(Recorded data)
════════════════

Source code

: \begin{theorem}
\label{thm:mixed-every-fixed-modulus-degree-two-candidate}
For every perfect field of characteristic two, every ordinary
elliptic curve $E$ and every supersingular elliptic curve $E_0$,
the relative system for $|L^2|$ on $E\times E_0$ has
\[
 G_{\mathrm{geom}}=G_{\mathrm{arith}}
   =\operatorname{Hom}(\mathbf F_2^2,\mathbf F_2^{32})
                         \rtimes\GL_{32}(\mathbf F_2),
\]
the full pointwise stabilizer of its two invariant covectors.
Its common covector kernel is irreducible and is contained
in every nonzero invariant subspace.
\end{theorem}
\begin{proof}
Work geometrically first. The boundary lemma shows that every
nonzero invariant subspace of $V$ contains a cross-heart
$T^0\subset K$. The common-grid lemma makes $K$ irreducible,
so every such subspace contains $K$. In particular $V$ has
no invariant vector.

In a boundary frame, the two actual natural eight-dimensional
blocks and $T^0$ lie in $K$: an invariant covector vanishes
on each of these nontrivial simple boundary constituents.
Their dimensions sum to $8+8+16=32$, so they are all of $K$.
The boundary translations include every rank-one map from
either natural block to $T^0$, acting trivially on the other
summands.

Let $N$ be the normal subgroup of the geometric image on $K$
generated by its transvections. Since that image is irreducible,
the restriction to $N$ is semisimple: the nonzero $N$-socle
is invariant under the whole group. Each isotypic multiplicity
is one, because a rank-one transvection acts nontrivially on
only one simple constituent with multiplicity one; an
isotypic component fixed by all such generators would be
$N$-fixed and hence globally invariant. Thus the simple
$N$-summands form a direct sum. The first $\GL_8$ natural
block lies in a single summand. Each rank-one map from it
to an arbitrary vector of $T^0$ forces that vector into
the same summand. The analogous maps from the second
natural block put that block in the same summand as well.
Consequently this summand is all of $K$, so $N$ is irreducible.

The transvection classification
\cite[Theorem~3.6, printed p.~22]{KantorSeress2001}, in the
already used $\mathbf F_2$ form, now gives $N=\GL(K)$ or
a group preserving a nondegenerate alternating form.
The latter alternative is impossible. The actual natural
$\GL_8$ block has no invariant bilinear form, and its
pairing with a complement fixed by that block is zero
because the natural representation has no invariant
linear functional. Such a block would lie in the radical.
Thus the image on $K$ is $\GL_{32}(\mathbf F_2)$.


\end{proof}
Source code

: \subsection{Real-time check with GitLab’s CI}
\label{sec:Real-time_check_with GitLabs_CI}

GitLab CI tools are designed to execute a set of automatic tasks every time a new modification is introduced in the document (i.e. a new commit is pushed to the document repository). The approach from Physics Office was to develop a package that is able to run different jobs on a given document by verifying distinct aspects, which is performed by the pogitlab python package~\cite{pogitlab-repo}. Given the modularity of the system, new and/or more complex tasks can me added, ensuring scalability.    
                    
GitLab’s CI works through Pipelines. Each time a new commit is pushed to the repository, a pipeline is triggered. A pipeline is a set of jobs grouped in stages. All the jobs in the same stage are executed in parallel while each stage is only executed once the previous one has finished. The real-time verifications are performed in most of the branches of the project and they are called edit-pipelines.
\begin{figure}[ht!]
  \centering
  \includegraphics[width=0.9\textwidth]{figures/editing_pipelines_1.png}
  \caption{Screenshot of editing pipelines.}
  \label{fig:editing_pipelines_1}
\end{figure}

════════════════

ASSIGNED TASK:
Exactly as shown above, return every record.

REPLY:
Source code

: \begin{theorem}
\label{thm:mixed-every-fixed-modulus-degree-two-candidate}
For every perfect field of characteristic two, every ordinary
elliptic curve $E$ and every supersingular elliptic curve $E_0$,
the relative system for $|L^2|$ on $E\times E_0$ has
\[
 G_{\mathrm{geom}}=G_{\mathrm{arith}}
   =\operatorname{Hom}(\mathbf F_2^2,\mathbf F_2^{32})
                         \rtimes\GL_{32}(\mathbf F_2),
\]
the full pointwise stabilizer of its two invariant covectors.
Its common covector kernel is irreducible and is contained
in every nonzero invariant subspace.
\end{theorem}
\begin{proof}
Work geometrically first. The boundary lemma shows that every
nonzero invariant subspace of $V$ contains a cross-heart
$T^0\subset K$. The common-grid lemma makes $K$ irreducible,
so every such subspace contains $K$. In particular $V$ has
no invariant vector.

In a boundary frame, the two actual natural eight-dimensional
blocks and $T^0$ lie in $K$: an invariant covector vanishes
on each of these nontrivial simple boundary constituents.
Their dimensions sum to $8+8+16=32$, so they are all of $K$.
The boundary translations include every rank-one map from
either natural block to $T^0$, acting trivially on the other
summands.

Let $N$ be the normal subgroup of the geometric image on $K$
generated by its transvections. Since that image is irreducible,
the restriction to $N$ is semisimple: the nonzero $N$-socle
is invariant under the whole group. Each isotypic multiplicity
is one, because a rank-one transvection acts nontrivially on
only one simple constituent with multiplicity one; an
isotypic component fixed by all such generators would be
$N$-fixed and hence globally invariant. Thus the simple
$N$-summands form a direct sum. The first $\GL_8$ natural
block lies in a single summand. Each rank-one map from it
to an arbitrary vector of $T^0$ forces that vector into
the same summand. The analogous maps from the second
natural block put that block in the same summand as well.
Consequently this summand is all of $K$, so $N$ is irreducible.

The transvection classification
\cite[Theorem~3.6, printed p.~22]{KantorSeress2001}, in the
already used $\mathbf F_2$ form, now gives $N=\GL(K)$ or
a group preserving a nondegenerate alternating form.
The latter alternative is impossible. The actual natural
$\GL_8$ block has no invariant bilinear form, and its
pairing with a complement fixed by that block is zero
because the natural representation has no invariant
linear functional. Such a block would lie in the radical.
Thus the image on $K$ is $\GL_{32}(\mathbf F_2)$.


\end{proof}
Source code

: \subsection{Real-time check with GitLab’s CI}
\label{sec:Real-time_check_with GitLabs_CI}

GitLab CI tools are designed to execute a set of automatic tasks every time a new modification is introduced in the document (i.e. a new commit is pushed to the document repository). The approach from Physics Office was to develop a package that is able to run different jobs on a given document by verifying distinct aspects, which is performed by the pogitlab python package~\cite{pogitlab-repo}. Given the modularity of the system, new and/or more complex tasks can me added, ensuring scalability.    
                    
GitLab’s CI works through Pipelines. Each time a new commit is pushed to the repository, a pipeline is triggered. A pipeline is a set of jobs grouped in stages. All the jobs in the same stage are executed in parallel while each stage is only executed once the previous one has finished. The real-time verifications are performed in most of the branches of the project and they are called edit-pipelines.
\begin{figure}[ht!]
  \centering
  \includegraphics[width=0.9\textwidth]{figures/editing_pipelines_1.png}
  \caption{Screenshot of editing pipelines.}
  \label{fig:editing_pipelines_1}
\end{figure}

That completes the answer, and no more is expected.